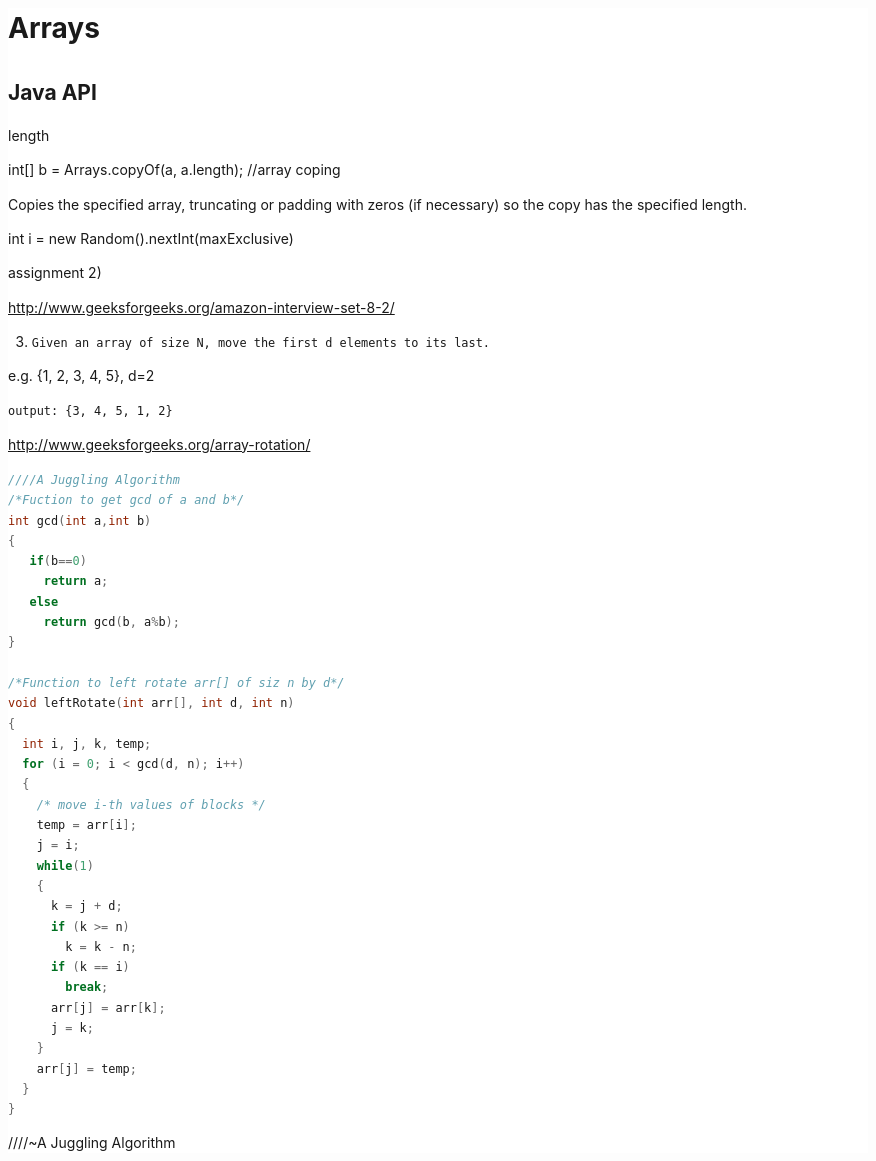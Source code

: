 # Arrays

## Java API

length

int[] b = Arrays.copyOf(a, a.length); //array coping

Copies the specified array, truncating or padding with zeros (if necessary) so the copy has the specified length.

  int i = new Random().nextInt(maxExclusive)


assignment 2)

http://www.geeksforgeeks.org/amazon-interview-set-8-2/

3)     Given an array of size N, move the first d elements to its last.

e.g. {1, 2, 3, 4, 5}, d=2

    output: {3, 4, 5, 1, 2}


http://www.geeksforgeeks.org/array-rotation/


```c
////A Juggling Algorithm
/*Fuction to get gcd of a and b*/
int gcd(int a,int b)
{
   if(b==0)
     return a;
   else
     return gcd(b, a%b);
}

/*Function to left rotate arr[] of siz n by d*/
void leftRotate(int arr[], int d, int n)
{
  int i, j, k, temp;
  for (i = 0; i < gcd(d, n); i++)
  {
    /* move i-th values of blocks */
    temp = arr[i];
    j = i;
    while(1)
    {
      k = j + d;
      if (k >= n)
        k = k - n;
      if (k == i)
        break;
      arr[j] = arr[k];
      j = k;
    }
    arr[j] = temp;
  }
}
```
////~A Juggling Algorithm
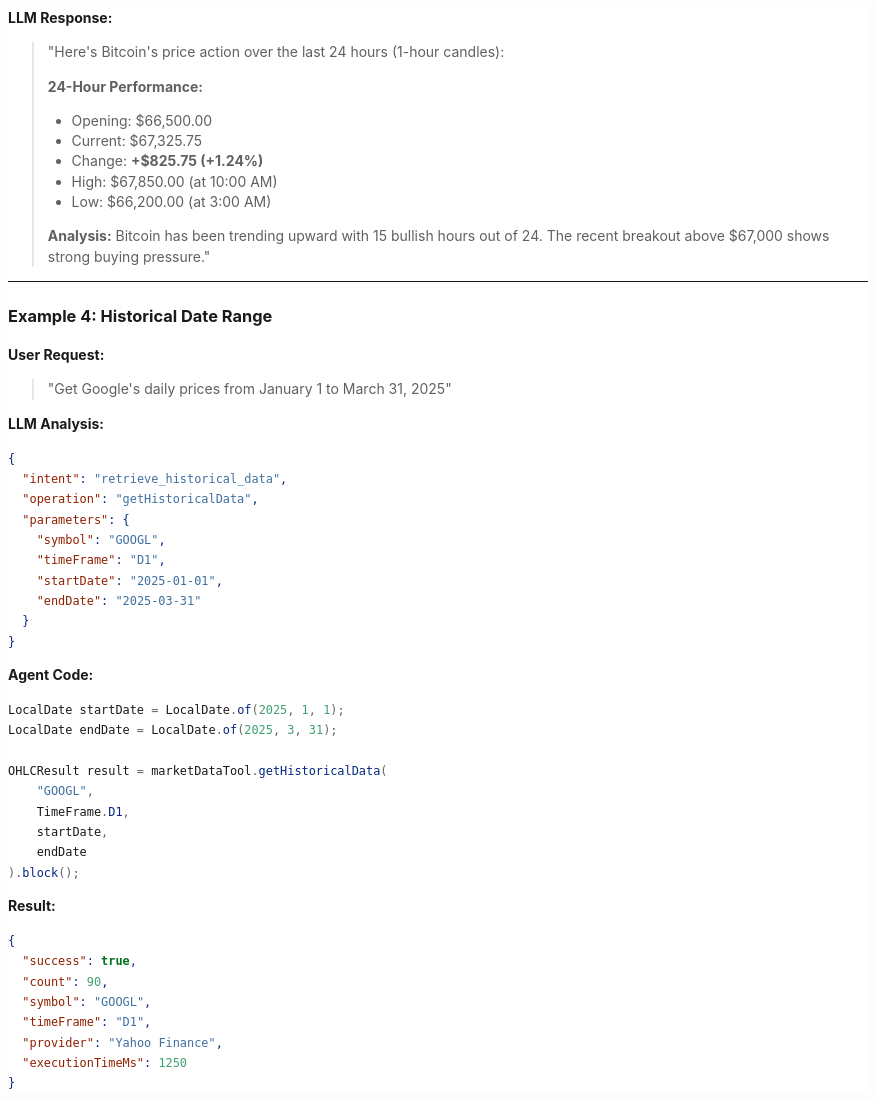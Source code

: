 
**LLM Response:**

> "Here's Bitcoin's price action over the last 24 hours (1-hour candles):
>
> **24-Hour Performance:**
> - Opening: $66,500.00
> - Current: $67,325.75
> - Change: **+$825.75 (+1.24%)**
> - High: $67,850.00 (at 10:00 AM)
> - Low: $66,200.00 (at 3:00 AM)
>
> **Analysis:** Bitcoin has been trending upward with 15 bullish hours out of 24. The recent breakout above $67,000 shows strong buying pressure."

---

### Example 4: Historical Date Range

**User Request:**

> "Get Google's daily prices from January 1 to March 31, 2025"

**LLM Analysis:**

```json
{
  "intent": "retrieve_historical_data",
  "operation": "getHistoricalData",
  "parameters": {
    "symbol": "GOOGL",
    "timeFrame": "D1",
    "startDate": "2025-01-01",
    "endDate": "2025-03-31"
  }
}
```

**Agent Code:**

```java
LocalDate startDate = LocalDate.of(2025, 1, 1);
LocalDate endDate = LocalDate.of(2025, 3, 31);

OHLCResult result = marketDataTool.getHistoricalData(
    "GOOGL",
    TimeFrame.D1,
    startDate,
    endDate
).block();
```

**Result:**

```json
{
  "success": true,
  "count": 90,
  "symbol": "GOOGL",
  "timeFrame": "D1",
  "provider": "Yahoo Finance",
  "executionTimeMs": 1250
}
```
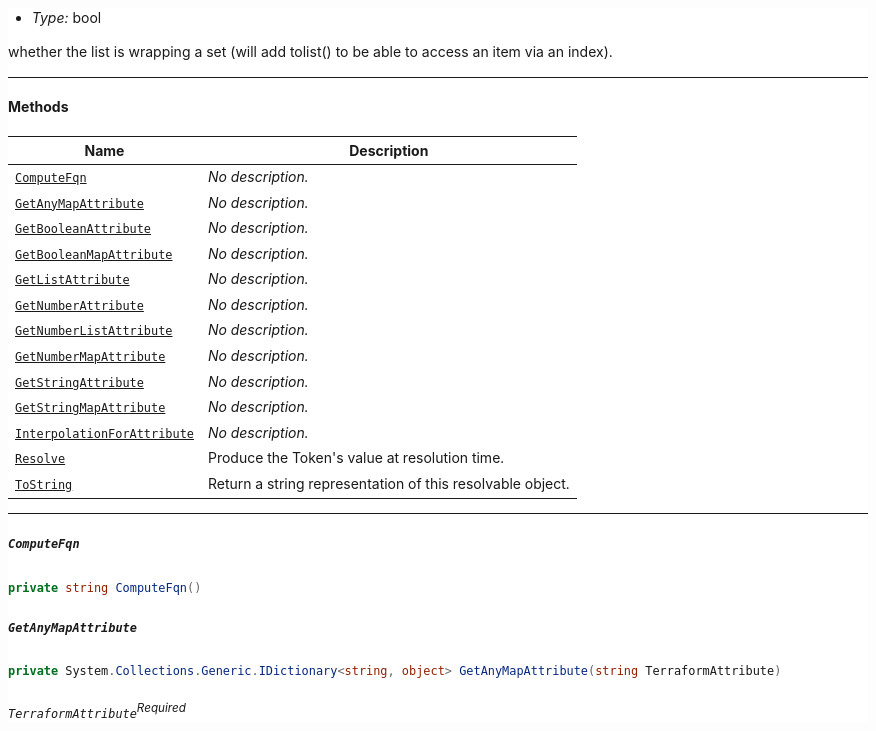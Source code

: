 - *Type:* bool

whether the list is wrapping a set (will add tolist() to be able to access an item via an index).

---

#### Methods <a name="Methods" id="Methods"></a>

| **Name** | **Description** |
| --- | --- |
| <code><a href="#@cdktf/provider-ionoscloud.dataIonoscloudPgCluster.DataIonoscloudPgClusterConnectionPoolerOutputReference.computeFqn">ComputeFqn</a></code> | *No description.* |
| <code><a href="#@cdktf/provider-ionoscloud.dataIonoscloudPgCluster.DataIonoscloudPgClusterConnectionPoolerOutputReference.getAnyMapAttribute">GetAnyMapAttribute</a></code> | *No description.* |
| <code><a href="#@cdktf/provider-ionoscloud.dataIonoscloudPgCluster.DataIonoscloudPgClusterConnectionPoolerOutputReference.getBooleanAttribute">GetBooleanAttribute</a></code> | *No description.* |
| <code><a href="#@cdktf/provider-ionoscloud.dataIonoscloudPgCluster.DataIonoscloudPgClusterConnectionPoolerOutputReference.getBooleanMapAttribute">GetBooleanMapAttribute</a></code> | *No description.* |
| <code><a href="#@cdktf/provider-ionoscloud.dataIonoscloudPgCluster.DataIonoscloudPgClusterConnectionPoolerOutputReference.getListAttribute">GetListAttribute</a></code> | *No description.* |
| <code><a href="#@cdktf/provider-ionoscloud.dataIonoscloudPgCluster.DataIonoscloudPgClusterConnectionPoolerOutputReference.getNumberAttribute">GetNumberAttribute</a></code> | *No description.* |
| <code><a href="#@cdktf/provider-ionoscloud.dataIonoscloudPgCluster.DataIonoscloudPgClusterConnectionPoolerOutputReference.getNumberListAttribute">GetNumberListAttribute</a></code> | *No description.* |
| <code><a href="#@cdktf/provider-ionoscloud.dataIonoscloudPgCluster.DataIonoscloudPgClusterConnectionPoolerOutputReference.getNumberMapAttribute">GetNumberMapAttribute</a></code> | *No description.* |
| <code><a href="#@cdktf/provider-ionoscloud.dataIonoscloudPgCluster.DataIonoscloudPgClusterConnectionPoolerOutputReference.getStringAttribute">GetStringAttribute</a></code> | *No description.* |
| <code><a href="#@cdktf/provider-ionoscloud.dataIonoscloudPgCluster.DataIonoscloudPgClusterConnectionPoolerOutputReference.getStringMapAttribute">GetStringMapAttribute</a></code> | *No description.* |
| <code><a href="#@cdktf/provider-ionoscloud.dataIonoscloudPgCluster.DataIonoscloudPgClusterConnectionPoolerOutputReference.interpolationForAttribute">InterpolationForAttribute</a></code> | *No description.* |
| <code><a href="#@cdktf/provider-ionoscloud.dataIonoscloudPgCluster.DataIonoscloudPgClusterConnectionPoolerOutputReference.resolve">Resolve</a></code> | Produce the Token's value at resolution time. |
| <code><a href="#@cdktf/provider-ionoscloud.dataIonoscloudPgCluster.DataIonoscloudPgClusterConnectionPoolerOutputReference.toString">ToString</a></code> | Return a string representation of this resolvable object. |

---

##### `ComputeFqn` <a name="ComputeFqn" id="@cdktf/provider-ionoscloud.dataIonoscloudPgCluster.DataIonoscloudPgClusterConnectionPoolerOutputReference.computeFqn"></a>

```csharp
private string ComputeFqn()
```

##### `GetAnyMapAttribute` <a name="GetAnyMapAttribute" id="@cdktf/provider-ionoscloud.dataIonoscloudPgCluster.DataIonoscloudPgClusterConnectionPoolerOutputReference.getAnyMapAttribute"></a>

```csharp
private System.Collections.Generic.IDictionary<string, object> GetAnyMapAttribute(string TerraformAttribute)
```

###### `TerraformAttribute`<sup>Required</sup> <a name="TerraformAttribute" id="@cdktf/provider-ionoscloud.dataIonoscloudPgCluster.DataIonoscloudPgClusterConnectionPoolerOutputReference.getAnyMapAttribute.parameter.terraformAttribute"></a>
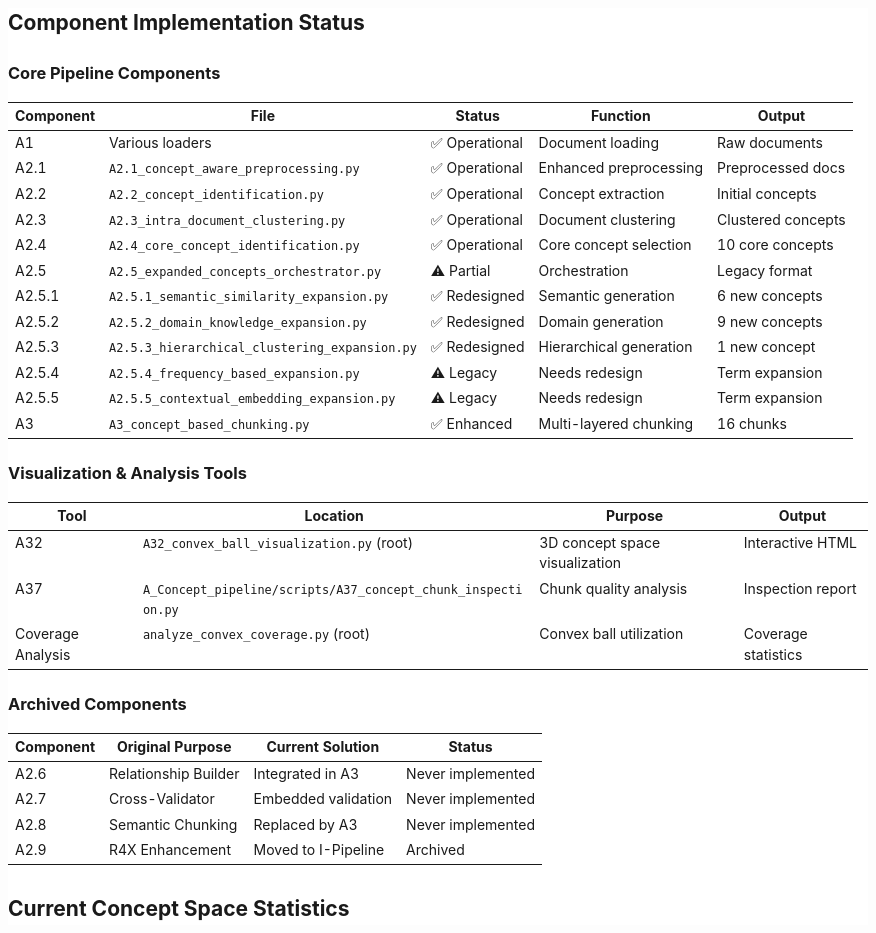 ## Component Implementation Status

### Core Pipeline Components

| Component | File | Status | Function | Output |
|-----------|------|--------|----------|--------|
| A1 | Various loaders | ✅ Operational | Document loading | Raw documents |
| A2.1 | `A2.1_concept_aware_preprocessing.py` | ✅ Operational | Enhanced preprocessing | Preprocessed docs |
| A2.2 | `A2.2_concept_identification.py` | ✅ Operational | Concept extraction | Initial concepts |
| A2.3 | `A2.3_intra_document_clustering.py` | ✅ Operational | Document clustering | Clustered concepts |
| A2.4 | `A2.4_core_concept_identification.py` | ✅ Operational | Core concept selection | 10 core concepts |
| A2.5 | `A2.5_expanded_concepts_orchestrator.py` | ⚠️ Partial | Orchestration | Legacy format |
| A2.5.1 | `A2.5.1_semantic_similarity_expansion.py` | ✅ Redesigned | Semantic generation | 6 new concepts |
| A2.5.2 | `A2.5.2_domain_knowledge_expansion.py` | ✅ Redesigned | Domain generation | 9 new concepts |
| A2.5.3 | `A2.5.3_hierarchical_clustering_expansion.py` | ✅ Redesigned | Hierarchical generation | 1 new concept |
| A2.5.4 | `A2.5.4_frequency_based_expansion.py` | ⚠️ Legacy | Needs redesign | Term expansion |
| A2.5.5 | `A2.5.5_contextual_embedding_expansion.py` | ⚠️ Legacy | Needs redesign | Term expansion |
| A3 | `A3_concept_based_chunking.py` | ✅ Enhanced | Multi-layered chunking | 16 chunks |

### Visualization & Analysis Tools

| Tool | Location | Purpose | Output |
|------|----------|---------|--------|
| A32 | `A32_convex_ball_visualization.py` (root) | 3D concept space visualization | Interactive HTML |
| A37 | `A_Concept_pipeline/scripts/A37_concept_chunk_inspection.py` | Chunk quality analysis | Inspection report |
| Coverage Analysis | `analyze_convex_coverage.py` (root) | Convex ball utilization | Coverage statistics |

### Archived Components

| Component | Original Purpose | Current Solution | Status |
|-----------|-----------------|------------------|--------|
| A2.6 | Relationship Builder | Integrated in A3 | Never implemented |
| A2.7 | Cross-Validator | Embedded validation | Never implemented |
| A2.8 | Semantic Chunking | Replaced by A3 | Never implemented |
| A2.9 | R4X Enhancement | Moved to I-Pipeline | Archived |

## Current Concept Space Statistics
* * * * * * * * *
To do:
What lines above mention "Enhanced"? Copy each one.

Result of the exercise:
| A2.1 | `A2.1_concept_aware_preprocessing.py` | ✅ Operational | Enhanced preprocessing | Preprocessed docs |
| A3 | `A3_concept_based_chunking.py` | ✅ Enhanced | Multi-layered chunking | 16 chunks |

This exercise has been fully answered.